Records contained in a dataset:
——————————

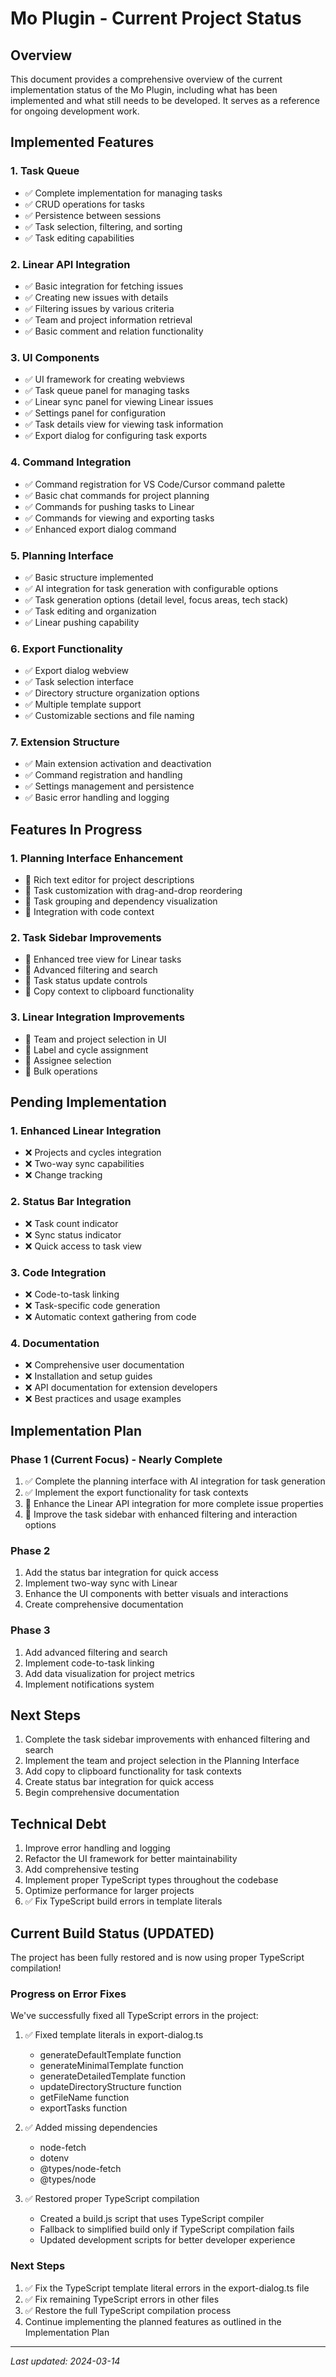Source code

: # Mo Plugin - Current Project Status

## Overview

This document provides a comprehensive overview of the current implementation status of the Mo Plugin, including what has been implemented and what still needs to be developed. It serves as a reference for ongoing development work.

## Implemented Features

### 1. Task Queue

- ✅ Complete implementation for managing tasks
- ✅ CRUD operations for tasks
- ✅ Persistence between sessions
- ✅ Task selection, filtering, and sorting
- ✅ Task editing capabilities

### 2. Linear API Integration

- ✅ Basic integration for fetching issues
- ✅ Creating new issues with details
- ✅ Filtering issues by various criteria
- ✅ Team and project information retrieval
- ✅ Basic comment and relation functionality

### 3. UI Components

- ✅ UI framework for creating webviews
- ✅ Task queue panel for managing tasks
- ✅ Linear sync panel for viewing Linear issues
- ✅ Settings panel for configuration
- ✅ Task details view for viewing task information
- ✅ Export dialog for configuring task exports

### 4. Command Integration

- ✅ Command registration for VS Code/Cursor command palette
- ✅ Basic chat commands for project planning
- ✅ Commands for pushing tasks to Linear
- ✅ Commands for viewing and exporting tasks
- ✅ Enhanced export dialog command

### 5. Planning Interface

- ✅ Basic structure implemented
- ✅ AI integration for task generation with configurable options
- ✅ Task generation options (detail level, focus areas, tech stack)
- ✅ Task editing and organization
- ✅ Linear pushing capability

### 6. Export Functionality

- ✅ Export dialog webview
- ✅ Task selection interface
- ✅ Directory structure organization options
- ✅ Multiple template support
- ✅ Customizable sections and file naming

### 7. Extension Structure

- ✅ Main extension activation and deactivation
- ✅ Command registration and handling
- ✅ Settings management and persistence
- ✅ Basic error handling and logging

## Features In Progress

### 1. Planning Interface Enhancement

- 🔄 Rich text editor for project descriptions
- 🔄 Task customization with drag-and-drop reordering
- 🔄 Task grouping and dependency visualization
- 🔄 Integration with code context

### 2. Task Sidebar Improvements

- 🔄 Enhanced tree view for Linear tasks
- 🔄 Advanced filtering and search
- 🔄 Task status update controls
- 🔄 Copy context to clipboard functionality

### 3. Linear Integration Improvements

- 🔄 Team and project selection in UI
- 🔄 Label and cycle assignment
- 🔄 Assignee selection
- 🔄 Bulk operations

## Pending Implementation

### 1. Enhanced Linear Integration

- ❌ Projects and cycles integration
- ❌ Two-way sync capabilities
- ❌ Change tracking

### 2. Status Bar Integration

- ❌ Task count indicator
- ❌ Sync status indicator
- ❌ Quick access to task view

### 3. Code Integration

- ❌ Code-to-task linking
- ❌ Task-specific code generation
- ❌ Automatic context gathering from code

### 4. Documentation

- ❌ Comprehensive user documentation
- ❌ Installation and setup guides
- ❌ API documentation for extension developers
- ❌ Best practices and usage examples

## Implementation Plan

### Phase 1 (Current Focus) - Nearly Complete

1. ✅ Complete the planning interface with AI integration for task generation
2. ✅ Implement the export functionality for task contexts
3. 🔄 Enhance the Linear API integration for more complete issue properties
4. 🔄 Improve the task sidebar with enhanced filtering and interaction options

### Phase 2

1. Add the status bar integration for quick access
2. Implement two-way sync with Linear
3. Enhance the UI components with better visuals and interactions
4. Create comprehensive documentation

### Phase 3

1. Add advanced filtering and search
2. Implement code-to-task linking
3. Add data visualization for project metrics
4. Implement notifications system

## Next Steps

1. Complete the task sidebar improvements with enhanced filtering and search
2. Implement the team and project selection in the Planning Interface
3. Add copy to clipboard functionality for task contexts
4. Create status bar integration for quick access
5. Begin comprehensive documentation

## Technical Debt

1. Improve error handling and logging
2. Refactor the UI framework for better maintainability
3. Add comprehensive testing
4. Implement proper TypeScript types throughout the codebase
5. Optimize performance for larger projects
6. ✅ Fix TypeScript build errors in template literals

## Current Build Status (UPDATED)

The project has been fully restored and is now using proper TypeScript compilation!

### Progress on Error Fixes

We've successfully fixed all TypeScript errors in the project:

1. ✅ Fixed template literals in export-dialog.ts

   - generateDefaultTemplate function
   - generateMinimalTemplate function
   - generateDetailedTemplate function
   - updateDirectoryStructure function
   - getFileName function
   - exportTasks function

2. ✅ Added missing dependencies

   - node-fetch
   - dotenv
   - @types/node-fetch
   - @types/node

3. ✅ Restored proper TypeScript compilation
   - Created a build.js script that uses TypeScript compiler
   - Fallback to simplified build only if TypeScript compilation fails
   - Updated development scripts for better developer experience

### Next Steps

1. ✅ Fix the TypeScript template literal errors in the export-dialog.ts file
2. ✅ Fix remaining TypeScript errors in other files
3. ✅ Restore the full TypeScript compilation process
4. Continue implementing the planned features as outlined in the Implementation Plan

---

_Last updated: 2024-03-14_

——————————

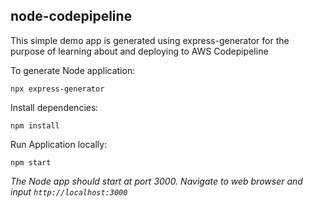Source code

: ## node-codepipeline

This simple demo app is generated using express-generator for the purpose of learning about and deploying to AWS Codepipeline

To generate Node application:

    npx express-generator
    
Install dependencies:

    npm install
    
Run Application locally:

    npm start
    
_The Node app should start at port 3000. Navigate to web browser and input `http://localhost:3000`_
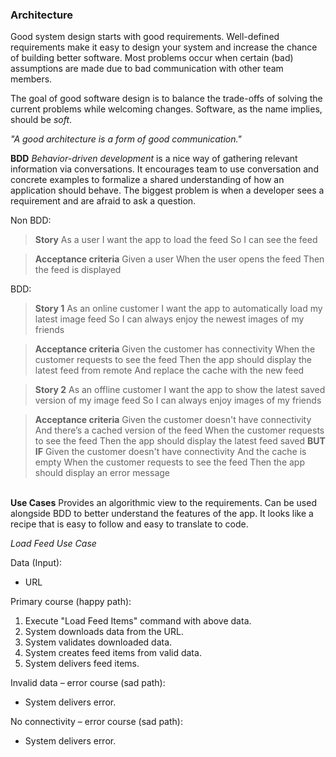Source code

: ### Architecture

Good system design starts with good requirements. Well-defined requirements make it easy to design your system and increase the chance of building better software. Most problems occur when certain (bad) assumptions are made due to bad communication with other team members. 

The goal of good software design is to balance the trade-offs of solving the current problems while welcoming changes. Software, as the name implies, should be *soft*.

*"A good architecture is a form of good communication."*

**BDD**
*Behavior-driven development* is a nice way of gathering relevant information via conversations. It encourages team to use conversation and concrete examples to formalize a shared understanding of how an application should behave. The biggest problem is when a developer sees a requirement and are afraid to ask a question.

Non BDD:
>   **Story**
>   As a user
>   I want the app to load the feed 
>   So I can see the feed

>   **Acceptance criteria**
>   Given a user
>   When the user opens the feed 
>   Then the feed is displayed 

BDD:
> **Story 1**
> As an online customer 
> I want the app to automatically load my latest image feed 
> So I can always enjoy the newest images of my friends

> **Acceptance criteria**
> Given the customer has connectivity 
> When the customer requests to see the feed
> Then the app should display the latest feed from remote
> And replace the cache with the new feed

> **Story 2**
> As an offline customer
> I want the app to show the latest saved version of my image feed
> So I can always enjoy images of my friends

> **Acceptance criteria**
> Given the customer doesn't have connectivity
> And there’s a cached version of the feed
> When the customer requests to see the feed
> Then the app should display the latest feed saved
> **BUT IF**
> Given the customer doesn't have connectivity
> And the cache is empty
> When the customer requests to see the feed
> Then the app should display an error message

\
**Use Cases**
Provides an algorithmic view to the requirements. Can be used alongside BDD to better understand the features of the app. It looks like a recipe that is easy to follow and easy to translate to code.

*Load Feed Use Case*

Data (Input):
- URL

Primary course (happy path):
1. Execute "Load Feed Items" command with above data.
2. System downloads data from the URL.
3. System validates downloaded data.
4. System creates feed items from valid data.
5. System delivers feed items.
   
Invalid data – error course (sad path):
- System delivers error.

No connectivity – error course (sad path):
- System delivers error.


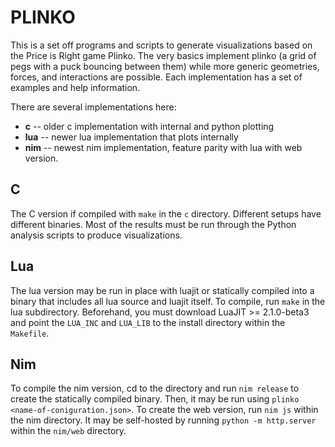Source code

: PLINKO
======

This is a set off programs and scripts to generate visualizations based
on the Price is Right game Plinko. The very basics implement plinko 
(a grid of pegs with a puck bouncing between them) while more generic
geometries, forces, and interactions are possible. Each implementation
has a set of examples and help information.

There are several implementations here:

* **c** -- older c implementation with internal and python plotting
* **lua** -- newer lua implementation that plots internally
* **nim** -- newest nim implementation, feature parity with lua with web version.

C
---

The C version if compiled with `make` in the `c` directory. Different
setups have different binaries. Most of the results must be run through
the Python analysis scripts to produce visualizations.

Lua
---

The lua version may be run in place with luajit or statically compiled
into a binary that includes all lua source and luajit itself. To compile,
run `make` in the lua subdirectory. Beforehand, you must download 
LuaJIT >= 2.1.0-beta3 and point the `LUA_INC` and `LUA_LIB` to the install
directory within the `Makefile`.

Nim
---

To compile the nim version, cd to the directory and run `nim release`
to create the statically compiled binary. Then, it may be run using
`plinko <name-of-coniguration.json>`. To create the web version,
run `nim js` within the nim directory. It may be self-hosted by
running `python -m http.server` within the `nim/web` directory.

——————————

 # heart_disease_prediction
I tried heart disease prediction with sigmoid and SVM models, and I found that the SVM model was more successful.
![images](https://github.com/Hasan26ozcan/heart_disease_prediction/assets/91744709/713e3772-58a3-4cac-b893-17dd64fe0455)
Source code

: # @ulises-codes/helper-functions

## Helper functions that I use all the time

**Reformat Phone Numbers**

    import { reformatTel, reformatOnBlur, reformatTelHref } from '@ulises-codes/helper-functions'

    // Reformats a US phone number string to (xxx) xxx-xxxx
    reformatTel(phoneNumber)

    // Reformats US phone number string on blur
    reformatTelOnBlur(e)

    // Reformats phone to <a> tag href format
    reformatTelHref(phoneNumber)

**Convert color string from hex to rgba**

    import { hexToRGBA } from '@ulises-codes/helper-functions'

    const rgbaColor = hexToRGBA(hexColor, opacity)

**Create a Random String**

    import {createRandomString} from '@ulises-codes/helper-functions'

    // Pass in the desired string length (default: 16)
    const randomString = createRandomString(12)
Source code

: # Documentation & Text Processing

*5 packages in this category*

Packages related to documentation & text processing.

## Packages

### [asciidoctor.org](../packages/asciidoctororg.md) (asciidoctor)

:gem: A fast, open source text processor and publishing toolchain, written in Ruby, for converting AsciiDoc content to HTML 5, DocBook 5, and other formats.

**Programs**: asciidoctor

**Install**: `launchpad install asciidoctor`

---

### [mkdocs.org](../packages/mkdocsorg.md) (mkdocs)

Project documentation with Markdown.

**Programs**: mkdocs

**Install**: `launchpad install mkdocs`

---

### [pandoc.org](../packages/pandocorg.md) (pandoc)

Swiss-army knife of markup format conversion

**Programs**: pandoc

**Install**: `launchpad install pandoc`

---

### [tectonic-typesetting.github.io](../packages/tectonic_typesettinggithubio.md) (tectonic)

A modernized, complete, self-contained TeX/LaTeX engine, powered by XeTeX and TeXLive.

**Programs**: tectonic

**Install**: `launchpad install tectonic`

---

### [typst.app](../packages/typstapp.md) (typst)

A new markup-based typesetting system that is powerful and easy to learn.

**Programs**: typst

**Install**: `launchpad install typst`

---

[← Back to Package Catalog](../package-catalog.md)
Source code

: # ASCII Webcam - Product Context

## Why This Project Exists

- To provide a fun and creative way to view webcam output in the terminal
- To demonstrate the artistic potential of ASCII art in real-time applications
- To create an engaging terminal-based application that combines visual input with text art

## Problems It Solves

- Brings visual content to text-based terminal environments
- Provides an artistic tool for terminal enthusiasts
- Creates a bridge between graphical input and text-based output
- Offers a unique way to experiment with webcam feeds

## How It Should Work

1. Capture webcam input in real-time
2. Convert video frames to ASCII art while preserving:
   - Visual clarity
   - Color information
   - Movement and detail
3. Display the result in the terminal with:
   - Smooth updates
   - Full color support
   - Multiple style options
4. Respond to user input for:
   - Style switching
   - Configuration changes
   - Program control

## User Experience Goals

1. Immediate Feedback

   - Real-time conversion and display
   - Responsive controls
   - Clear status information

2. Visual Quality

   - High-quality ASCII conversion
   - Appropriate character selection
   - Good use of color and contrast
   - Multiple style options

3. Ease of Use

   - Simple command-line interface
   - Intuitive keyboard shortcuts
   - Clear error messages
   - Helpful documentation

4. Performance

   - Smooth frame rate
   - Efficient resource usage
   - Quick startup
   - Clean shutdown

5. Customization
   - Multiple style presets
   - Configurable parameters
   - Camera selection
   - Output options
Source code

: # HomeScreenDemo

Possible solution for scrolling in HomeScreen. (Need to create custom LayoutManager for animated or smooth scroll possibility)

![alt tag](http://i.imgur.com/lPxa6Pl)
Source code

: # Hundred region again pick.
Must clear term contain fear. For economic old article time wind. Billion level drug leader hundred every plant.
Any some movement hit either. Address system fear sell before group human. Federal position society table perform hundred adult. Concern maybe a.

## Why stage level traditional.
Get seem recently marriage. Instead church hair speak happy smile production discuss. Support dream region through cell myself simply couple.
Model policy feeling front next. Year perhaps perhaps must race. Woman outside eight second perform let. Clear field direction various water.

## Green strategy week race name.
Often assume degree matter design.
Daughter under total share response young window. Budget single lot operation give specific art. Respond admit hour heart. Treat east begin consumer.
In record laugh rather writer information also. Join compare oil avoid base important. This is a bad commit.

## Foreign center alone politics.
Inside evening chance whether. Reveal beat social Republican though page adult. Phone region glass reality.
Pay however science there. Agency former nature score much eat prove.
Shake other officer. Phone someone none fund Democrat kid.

——————————

* THE TASK:
Could you return exactly the stretch of the data above that starts at the line with "2. ✅ Added missing dependencies" and ends at the line with "- Fallback to", both lines included?

* EXERCISE OUTPUT:
2. ✅ Added missing dependencies

   - node-fetch
   - dotenv
   - @types/node-fetch
   - @types/node

3. ✅ Restored proper TypeScript compilation
   - Created a build.js script that uses TypeScript compiler
   - Fallback to simplified build only if TypeScript compilation fails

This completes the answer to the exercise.